====== TASK INPUTS

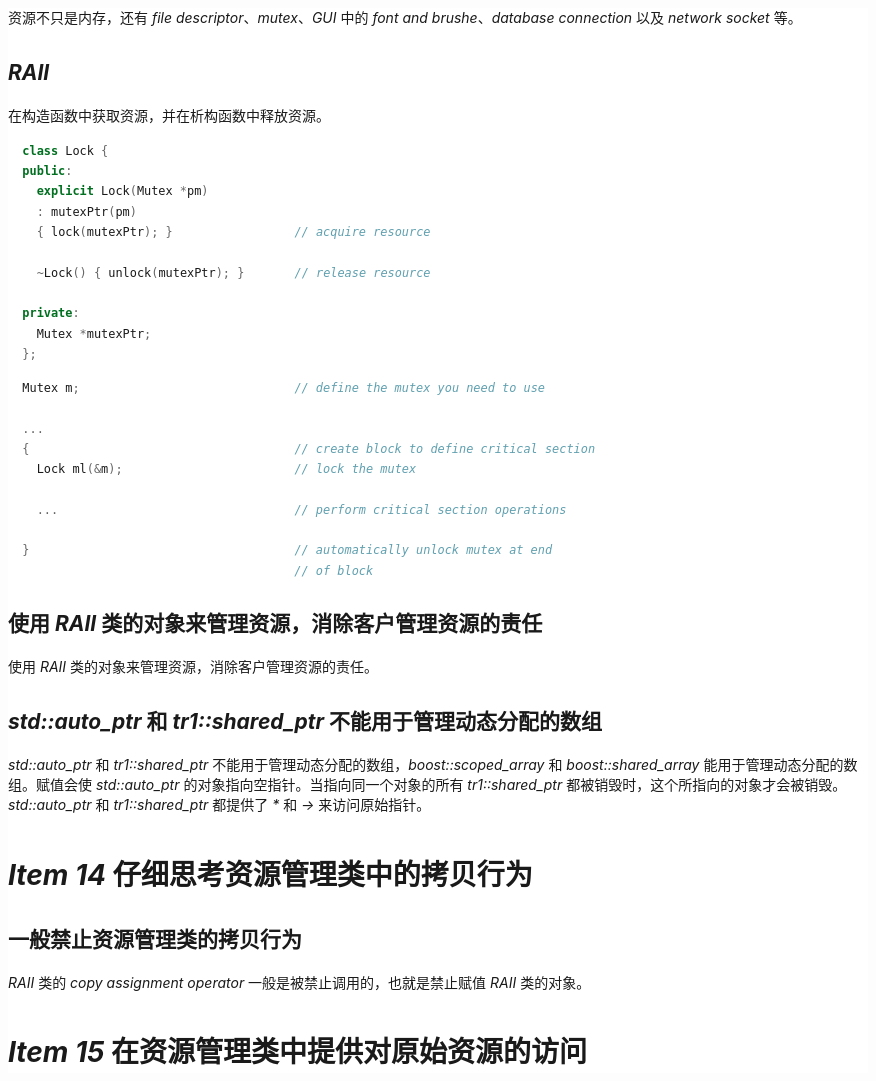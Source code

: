 资源不只是内存，还有 _file descriptor_、_mutex_、_GUI_ 中的 _font and brushe_、_database connection_ 以及 _network socket_ 等。

## _RAII_

在构造函数中获取资源，并在析构函数中释放资源。

```C++
  class Lock {
  public:
    explicit Lock(Mutex *pm)
    : mutexPtr(pm)
    { lock(mutexPtr); }                 // acquire resource

    ~Lock() { unlock(mutexPtr); }       // release resource

  private:
    Mutex *mutexPtr;
  };
```

```C++
  Mutex m;                              // define the mutex you need to use
  
  ...
  {                                     // create block to define critical section
    Lock ml(&m);                        // lock the mutex

    ...                                 // perform critical section operations
  
  }                                     // automatically unlock mutex at end
                                        // of block
```

## 使用 _RAII_ 类的对象来管理资源，消除客户管理资源的责任

使用 _RAII_ 类的对象来管理资源，消除客户管理资源的责任。

## _std::auto_ptr_ 和 _tr1::shared_ptr_ 不能用于管理动态分配的数组

_std::auto_ptr_ 和 _tr1::shared_ptr_ 不能用于管理动态分配的数组，_boost::scoped_array_ 和
_boost::shared_array_ 能用于管理动态分配的数组。赋值会使 _std::auto_ptr_ 的对象指向空指针。当指向同一个对象的所有 _tr1::shared_ptr_ 都被销毁时，这个所指向的对象才会被销毁。_std::auto_ptr_ 和 _tr1::shared_ptr_ 都提供了 _*_ 和 _->_ 来访问原始指针。

# _Item 14_ 仔细思考资源管理类中的拷贝行为

## 一般禁止资源管理类的拷贝行为

_RAII_ 类的 _copy assignment operator_ 一般是被禁止调用的，也就是禁止赋值 _RAII_ 类的对象。

# _Item 15_ 在资源管理类中提供对原始资源的访问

============

● **EXERCISE GOAL**: Say, as a bare number, how many lines in the entries above include the string "不能用于管理动态分配的数组".

● **ANSWER BOX**: 2